High performance conjugate gradient solver on multi-GPU clusters using hypergraph partitioning
Tokyo Institute of Technology, 152-8552, Meguro-ku, Tokyo, Japan
Computer Science – Research and Development, Volume 25, Numbers 1-2, 83-91 (2 April 2010)
Motivated by high computation power and low price per performance ratio of GPUs, GPU accelerated clusters are being built for high performance scientific computing. In this work, we propose a scalable implementation of a Conjugate Gradient (CG) solver for unstructured matrices on a GPU-extended cluster, where each cluster node has multiple GPUs. Basic computations of the solver are held on GPUs and communications are managed by the CPU. For sparse matrix-vector multiplication, which is the most time-consuming operation, solver selects the fastest between several high performance kernels running on GPUs. In a GPU-extended cluster, it is more difficult than traditional CPU clusters to obtain scalability, since GPUs are very fast compared to CPUs. Since computation on GPUs is faster, GPU-extended clusters demand faster communication between compute units.

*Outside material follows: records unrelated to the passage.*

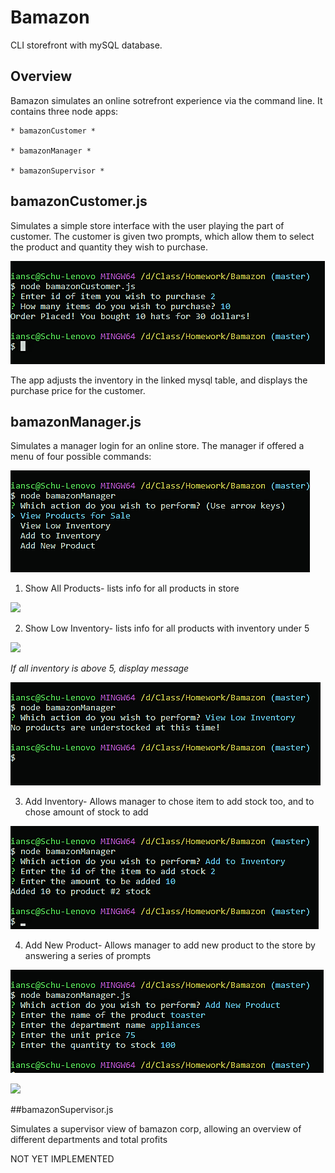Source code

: # Bamazon

CLI storefront with mySQL database.

## Overview

Bamazon simulates an online sotrefront experience via the command line. 
It contains three node apps: 

    * bamazonCustomer *
    
    * bamazonManager *
    
    * bamazonSupervisor *

## bamazonCustomer.js

Simulates a simple store interface with the user playing the part of customer. 
The customer is given two prompts, which allow them to select the product and quantity they wish to purchase.

![](images/bamazonCustomer.png)

The app adjusts the inventory in the linked mysql table, and displays the purchase price for the customer.

## bamazonManager.js

Simulates a manager login for an online store. 
The manager if offered a menu of four possible commands:

![](images/Manager_Commands.png)

1. Show All Products- lists info for all products in store

![](images/Manger_All_Products.png)

2. Show Low Inventory- lists info for all products with inventory under 5

![](images/Manger_Show_Inventory_True.png)

*If all inventory is above 5, display message*

![](images/Manager_Show_Inventory_False.png)

3. Add Inventory- Allows manager to chose item to add stock too, and to chose amount of stock to add

![](images/Manager_Add_Inventory.png)

4. Add New Product- Allows manager to add new product to the store by answering a series of prompts

![](images/Manager_Add_New_Products.png)

![](images/Manager_Add_New_Products_Done.png)

##bamazonSupervisor.js

Simulates a supervisor view of bamazon corp, allowing an overview of different departments and total profits

NOT YET IMPLEMENTED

To achieve scalability, we adopt hypergraph-partitioning models, which are state-of-the-art models for communication reduction and load balancing for parallel sparse iterative solvers. We implement a hierarchical partitioning model which better optimizes underlying heterogeneous system. In our experiments, we obtain up to 94 Gflops double-precision CG performance using 64 NVIDIA Tesla GPUs on 32 nodes.